Recently wildfire smoke has returned and blanketed the city in haze, causing the air quality health index (AQHI) to sky rocket, and as a result I’ve been spending a lot more time inside. This feels like it is a lot more common event than it used to be, but I’m not sure if that’s true or if it merely feels true because I’m looking out at a hazy skyline.

I would like to look into this more using air quality data and see if this truly is a recent change, or maybe Edmonton has always been like this and I’ve simply forgotten.

Particulates as a proxy

Alberta has a series of air quality monitoring stations set up around the province and I can pull a data-set from the Edmonton Central station (the closest one to me) and look at airborne particulates (pm2.5) as a proxy for wildfire smoke. Though the smoke itself is more than just particulates <2.5μm in diameter, it is those particulates that cause the AQHI to rise significantly.

However there are more sources of pm2.5 than just wildfires, vehicles are a major source for one, and in the winter atmospheric inversions can lead to really poor air quality during which time the pm2.5 concentration rises. Additionally farmers around the city often burn stubble and other stuff in the fall, leading to smoke days that have nothing to do with wildfires.

So this is a proxy for wildfire smoke, but not a great one.

Ambient Air Data

I downloaded just the pm2.5 measurements for Edmonton Central from October 2000, the earliest reported values, through to the end of December 2020, the latest values in the database at this time, from Alberta’s Ambient Air Data Warehouse. This is a csv with 177,072 rows of data and several columns each corresponding to, I’m guessing, a different instrument. Over time the station has swapped out instruments for measuring pm2.5s and those are recorded as a different measurement type.

using CSV, DataFrames, Dates, Pipe, Plots
data_file = "data/Long Term pm2.5 Edmonton Central.csv"

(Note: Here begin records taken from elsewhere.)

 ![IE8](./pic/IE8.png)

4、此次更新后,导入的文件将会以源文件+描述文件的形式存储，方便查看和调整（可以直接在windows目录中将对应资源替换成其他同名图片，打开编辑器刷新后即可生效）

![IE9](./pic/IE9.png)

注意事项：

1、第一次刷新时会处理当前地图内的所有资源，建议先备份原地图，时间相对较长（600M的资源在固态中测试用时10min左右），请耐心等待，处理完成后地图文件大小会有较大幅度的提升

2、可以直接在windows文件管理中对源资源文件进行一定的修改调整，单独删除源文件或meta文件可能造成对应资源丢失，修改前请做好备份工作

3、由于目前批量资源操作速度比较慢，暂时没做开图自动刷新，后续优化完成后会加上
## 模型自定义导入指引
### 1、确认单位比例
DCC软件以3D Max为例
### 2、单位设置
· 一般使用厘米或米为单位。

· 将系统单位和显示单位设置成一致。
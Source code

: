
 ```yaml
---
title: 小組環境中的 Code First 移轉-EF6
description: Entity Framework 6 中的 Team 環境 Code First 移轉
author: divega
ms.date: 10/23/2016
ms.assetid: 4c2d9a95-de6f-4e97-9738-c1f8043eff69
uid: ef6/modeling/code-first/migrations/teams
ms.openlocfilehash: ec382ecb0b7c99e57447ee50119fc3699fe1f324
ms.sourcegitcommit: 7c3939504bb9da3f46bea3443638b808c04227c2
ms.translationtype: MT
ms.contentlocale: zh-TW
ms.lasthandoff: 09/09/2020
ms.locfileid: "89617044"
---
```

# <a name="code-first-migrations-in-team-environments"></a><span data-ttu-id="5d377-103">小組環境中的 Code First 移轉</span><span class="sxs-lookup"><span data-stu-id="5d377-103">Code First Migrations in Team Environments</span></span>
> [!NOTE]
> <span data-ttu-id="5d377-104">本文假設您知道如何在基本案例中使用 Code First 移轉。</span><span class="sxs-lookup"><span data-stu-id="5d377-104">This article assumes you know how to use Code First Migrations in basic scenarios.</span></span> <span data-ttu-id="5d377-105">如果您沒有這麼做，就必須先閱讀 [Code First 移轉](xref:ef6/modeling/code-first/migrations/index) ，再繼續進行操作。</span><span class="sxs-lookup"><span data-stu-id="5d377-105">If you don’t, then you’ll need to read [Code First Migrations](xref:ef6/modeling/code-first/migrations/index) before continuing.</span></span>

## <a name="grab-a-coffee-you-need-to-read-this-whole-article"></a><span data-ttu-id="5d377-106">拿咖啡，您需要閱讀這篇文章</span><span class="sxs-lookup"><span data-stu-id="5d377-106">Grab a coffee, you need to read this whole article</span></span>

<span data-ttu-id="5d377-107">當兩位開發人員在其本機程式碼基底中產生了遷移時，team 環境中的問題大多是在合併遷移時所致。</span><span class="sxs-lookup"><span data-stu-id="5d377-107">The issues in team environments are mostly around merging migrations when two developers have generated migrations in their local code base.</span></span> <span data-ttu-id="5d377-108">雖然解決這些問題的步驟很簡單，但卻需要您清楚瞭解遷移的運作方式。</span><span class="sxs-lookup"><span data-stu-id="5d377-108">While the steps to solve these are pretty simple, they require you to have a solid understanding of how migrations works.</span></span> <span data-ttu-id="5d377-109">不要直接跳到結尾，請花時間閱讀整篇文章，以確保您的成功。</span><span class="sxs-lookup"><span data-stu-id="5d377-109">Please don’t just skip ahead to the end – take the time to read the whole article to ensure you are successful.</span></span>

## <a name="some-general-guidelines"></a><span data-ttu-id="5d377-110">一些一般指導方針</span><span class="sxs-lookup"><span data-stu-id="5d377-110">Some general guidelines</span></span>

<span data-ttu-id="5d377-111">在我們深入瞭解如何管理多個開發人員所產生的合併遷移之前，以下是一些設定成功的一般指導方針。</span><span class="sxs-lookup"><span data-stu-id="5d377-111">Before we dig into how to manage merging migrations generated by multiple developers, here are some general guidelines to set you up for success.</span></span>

ambient_data = @pipe data_file |>
    CSV.File( _ ; 
             dateformat="mm/dd/yyyy HH:MM:SS", 
             types=[DateTime, DateTime, Float64, Float64, Float64, Float64], 
             header=16, silencewarnings=true) |>
    DataFrame(_);

177072×6 DataFrame
Row IntervalStart IntervalEnd MeasurementValue MeasurementValue_1 MeasurementValue_2 MeasurementValue_3
1 2000-10-20T00:00:00 2000-10-20T00:59:00 missing missing missing 2.3
2 2000-10-20T01:00:00 2000-10-20T01:59:00 missing missing missing 1.8
3 2000-10-20T02:00:00 2000-10-20T02:59:00 missing missing missing 1.8
4 2000-10-20T03:00:00 2000-10-20T03:59:00 missing missing missing 1.0
5 2000-10-20T04:00:00 2000-10-20T04:59:00 missing missing missing 1.8
6 2000-10-20T05:00:00 2000-10-20T05:59:00 missing missing missing 2.0

Parsing the Data

What I want to know is when smoke events happened and how long they were. To estimate that I am going to assume a smoke event is a period in which the hourly pm2.5 exceed the ambient air quality guideline for pm2.5s. The event starts at the first hour greater than that limit and ends on the first hour less than that limit. This has the obvious weakness that sometimes the clouds of wildfire smoke has breaks in it, so what feels like a week long smoke event would end up as a series of smaller events as the pm2.5 count might dip overnight or something. But this is a start.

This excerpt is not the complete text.